Дождь, собиравшийся всё утро, случился ближе к обеду.
Иван-царевич, отрок Сергий по прозванию Волк, а, главное, их ковер-самолет Масдай к этому времени уже утвердились в мысли, что если уж до сих пор погода не испортилась, то верно, на небе сломался какой-нибудь краник, отвечавший за полив данной конкретной части Белого Света. И что еще день-полдня — и выскочат они из-под грязно-лилового навеса туч под солнечное небо… Но то ли кран оперативно починили, то ли сработал единственный закон, действующий даже тогда, когда все остальные законы бессильно поднимают руки и уходят домой… Как бы то ни было, первые капли упали на спины путников сразу после слов Ивана: «Кажется, дождя всё-таки не будет», а за ними последовали вторые, третьи, а очень скоро и два миллиона двести третьи…
Отчаянные стенания ковра не могли заглушить даже раскаты грома.
— Масдаюшка, миленький, потерпи немного, тут где-то деревня должна быть, большая, практически город! — Иванушка уговаривал ковер, для пущей убедительности расстилая на нем карту рисунком вниз. — Вот, смотри! Глюк…фельде называется! Еще немного…
— …и мы все свалимся, — замогильным голосом договорил Масдай. — От такого количества воды давно бы уже лопнула даже бочка водовоза!

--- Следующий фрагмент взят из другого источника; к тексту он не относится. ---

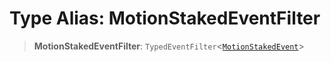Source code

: # Type Alias: MotionStakedEventFilter

> **MotionStakedEventFilter**: `TypedEventFilter`\<[`MotionStakedEvent`](MotionStakedEvent.md)\>
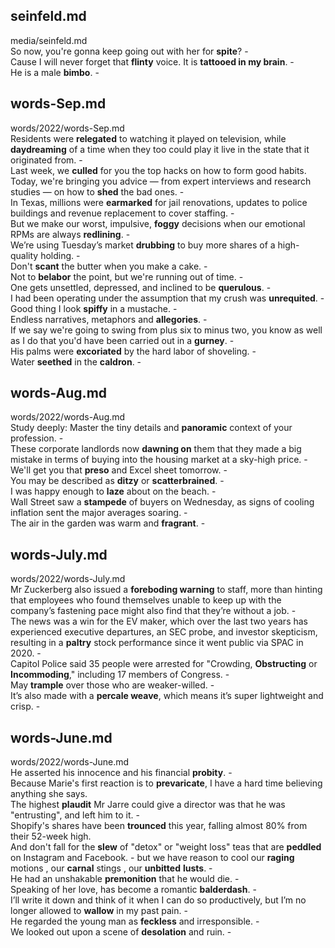 ## seinfeld.md ## 
media/seinfeld.md  
So now, you're gonna keep going out with her for **spite**? -  
Cause I will never forget that **flinty** voice. It is **tattooed in my brain**. -  
He is a male **bimbo**. -  

## words-Sep.md ## 
words/2022/words-Sep.md  
Residents were **relegated** to watching it played on television, while **daydreaming** of a time when they too could play it live in the state that it originated from. -  
Last week, we **culled** for you the top hacks on how to form good habits. Today, we're bringing you advice — from expert interviews and research studies — on how to **shed** the bad ones. -  
In Texas, millions were **earmarked** for jail renovations, updates to police buildings and revenue replacement to cover staffing. -  
But we make our worst, impulsive, **foggy** decisions when our emotional RPMs are always **redlining**. -  
We’re using Tuesday’s market **drubbing** to buy more shares of a high-quality holding. -  
Don't **scant** the butter when you make a cake. -  
Not to **belabor** the point, but we're running out of time. -  
One gets unsettled, depressed, and inclined to be **querulous**. -  
I had been operating under the assumption that my crush was **unrequited**. -  
Good thing I look **spiffy** in a mustache. -  
Endless narratives, metaphors and **allegories**. -  
If we say we're going to swing from plus six to minus two, you know as well as I do that you'd have been carried out in a **gurney**. -  
His palms were **excoriated** by the hard labor of shoveling. -  
Water **seethed** in the **caldron**. -  

## words-Aug.md ## 
words/2022/words-Aug.md  
Study deeply: Master the tiny details and **panoramic** context of your profession. -  
These corporate landlords now **dawning on** them that they made a big mistake in terms of buying into the housing market at a sky-high price. -  
We'll get you that **preso** and Excel sheet tomorrow. -  
You may be described as **ditzy** or **scatterbrained**. -  
I was happy enough to **laze** about on the beach. -  
Wall Street saw a **stampede** of buyers on Wednesday, as signs of cooling inflation sent the major averages soaring. -  
The air in the garden was warm and **fragrant**. - 

## words-July.md ## 
words/2022/words-July.md  
Mr Zuckerberg also issued a **foreboding warning** to staff, more than hinting that employees who found themselves unable to keep up with the company’s fastening pace might also find that they’re without a job. -  
The news was a win for the EV maker, which over the last two years has experienced executive departures, an SEC probe, and investor skepticism, resulting in a **paltry** stock performance since it went public via SPAC in 2020. -  
Capitol Police said 35 people were arrested for "Crowding, **Obstructing** or **Incommoding**," including 17 members of Congress. -  
May **trample** over those who are weaker-willed. -  
It’s also made with a **percale weave**, which means it’s super lightweight and crisp. -  

## words-June.md ## 
words/2022/words-June.md  
He asserted his innocence and his financial **probity**.  -  
Because Marie's first reaction is to **prevaricate**, I have a hard time believing anything she says.   
The highest **plaudit** Mr Jarre could give a director was that he was "entrusting", and left him to it. -  
Shopify's shares have been **trounced** this year, falling almost 80% from their 52-week high.   
And don't fall for the **slew** of "detox" or "weight loss" teas that are **peddled** on Instagram and Facebook. - 
but we have reason to cool our **raging** motions , our **carnal** stings , our **unbitted** **lusts**. -  
He had an unshakable **premonition** that he would die. -  
Speaking of her love, has become a romantic **balderdash**. -  
I’ll write it down and think of it when I can do so productively, but I’m no longer allowed to **wallow** in my past pain. -  
He regarded the young man as **feckless** and irresponsible. -  
We looked out upon a scene of **desolation** and ruin. -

— Точно, что ли? — встревоженно нахмурился Серый: со дня знакомства с Масдаем это был их первый дождь.
— Максимальный объем среднестатистической бочки водовоза…
— Я про «свалимся» говорю! — сердито буркнул Волк.
— Давай проверим, — сухо предложил ковер.
И это было единственное, что еще оставалось сухим на площади в двенадцать квадратных метров.
— Может, тогда, сядем прямо на лугу? — занервничал Сергий. — Только всё равно укрыться негде…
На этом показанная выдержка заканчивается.